#### EXERCISE
Tally the lines in the data below where the word "parts" appears, and give the tally alone.

Data excerpts:
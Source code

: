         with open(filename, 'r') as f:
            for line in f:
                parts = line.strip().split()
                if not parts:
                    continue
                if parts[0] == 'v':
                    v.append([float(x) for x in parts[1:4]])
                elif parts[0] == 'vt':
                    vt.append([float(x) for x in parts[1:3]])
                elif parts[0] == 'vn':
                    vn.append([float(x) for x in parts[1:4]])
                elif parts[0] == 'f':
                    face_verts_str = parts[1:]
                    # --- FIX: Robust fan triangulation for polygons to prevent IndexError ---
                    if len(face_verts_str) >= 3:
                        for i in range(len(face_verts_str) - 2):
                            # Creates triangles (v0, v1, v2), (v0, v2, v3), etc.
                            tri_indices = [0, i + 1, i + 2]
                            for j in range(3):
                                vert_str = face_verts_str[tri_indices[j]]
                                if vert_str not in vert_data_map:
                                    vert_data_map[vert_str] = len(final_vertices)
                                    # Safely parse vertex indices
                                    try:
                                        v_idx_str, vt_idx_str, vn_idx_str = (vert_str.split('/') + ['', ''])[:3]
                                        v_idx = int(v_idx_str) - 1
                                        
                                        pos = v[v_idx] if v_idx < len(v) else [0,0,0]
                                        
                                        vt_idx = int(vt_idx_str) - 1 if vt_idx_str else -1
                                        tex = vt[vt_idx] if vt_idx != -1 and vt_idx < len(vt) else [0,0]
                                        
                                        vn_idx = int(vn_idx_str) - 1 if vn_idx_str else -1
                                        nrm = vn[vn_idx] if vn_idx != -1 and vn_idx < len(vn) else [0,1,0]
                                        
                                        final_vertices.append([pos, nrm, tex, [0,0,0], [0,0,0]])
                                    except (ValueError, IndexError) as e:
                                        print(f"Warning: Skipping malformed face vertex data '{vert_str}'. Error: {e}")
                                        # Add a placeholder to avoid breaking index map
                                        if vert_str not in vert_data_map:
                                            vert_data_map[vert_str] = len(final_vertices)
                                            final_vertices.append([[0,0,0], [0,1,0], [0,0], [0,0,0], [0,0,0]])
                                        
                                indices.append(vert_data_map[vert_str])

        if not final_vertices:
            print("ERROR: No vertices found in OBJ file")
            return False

#### WRITTEN ANSWER
10